È un libro di un autore inglese anonimo, del secolo XIV, che vuole introdurre nella preghiera contemplativa un discepolo. Alla fine, l'insegnamento si riduce a un solo punto: "Permettiti di entrare e di rimanere nella nube della non-conoscenza".

Mi è venuto questo titolo -cosí come tutto l'insegnamento dei mistici cristiani circa il "non-sapere"-, leggendo nel testo di Luca che "una nube li avvolse".

La "nube" mette spavento nei discepoli, eppure contiene parole di rivelazione e di vita, che svelano la nostra identità piú profonda: siamo "il Figlio". È proprio nella "nube", ci diranno i mistici, che possiamo realmente vedere.

Se tutto l'umano -per il fatto di essere profondo- è necessariamente paradossale, questo vale ancor di più quando vogliamo riferirci direttamente al Mistero. Si parlerà allora di "raggio di tenebra" (Pseudo Dionigi), di "solitudine sonora", "musica silenziosa" o "notte amabile piú dell'alba" (san Giovanni della Croce)...

La nube, pertanto, è sempre luminosa. È chiusamente oscura per la mente, che in essa si perde. Ma proprio per questo, quando la mente si arrende e tace, emerge un'altra sapienza che ci mette in contatto con la nostra verità piú profonda, con il mistero di Ciò che è.

Dicevo prima che i mistici cristiani hanno insistito sulla sapienza del "non-sapere" come mezzo per raggiungere la "conoscenza" (un altro paradosso). Se traduciamo "non-sapere" come "non-pensare", forse potremo capirlo meglio.

In effetti, quando impariamo a far tacere la mente, diviene possibile la visione: "Entrai dove non sapevo, / e là rimasi non sapendo, / ogni scienza trascendendo", proclama il mistico di Fontiveros.

L'identificazione con la mente costituisce un velo opaco che ci mantiene nell'ignoranza e l'oscurità. Poiché, senza altro punto di riferimento al di fuori di questa, tendiamo a credere che le cose sono come questa le vede, e cadiamo nel tranello di confondere la realtà con l'interpretazione che la mente ci offre della stessa. Questa è la piú grande ignoranza in cui possiamo cadere, assumendo come reale ciò che non è altro che una proiezione mentale. Da questa ignoranza iniziale ci possiamo aspettare solamente confusione e sofferenza.

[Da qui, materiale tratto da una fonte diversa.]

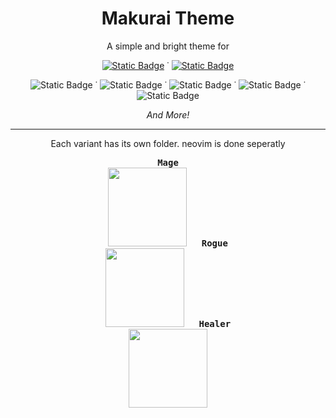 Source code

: <h1 align="center">Makurai Theme</h1>  
<p align="center">A simple and bright theme for</p>
<div align="center">
  
  [![Static Badge](https://img.shields.io/badge/neovim-15161b?style=flat&logo=neovim)](https://github.com/Skardyy/makurai-nvim) ˙ [![Static Badge](https://img.shields.io/badge/vscode-15161b?style=flat&logo=vscodium&)](https://github.com/Skardyy/makurai-vscode)
  
![Static Badge](https://img.shields.io/badge/alacritty-15161b?style=flat&logo=alacritty) ˙ ![Static Badge](https://img.shields.io/badge/wezterm-15161b?style=flat&logo=wezterm&logoColor=%237f7bed) ˙ ![Static Badge](https://img.shields.io/badge/windows%20terminal-15161b?style=flat&logo=educative&logoColor=%23aaaaaa) ˙ ![Static Badge](https://img.shields.io/badge/kitty-15161b?style=flat&logo=refinedgithub&logoColor=%23c46f36) ˙ ![Static Badge](https://img.shields.io/badge/warp%20terminal-15161b?style=flat&logo=warp&logoColor=01A4FF)

*And More!*

---

</div>

<p align="center">Each variant has its own folder. neovim is done seperatly</p>
<p align="center">
  <kbd><b>Mage</b><br><a href="./themes/mage"><img width="126" src="https://i.imgur.com/0tfu2tX.png"/></a></kbd>
  &nbsp;&nbsp;&nbsp;&nbsp;
  <kbd><b>Rogue</b><br><a href="./themes/rogue"><img width="126" src="https://i.imgur.com/biAJSMG.png"/></a></kbd>
  &nbsp;&nbsp;&nbsp;&nbsp;
  <kbd><b>Healer</b><br><a href="./themes/healer"><img width="126" src="https://i.imgur.com/8MFbXPO.png"/></a></kbd>
</p>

Per "vedere", dobbiamo imparare a far tacere la mente, permettendoci di entrare in un'attitudine di rispetto, stupore, ammirazione e gratuità. Qui percepiremo che la presunta separazione che la nostra mente rispecchia non è che un miraggio: la realtà è che non c'è niente separato da niente.

E a poco a poco, nella misura in cui cominceremo a familiarizzarci con quest'altra sapienza, previa alla ragione, impareremo a riposare nella coscienza-senza-pensieri, come "luogo" (o non-luogo) della nostra vera identità.

Non importerà che la nostra mente non abbia risposte per tutte le domande (come potrebbe una parte del tutto sapere il funzionamento della totalità?) Avremo sperimentato che possiamo risposare in ciò che è, di un modo diretto e immediato. E, quando questo si vive, siamo, come Gesú con i discepoli, sul monte Tabor -il non-luogo della divinità-.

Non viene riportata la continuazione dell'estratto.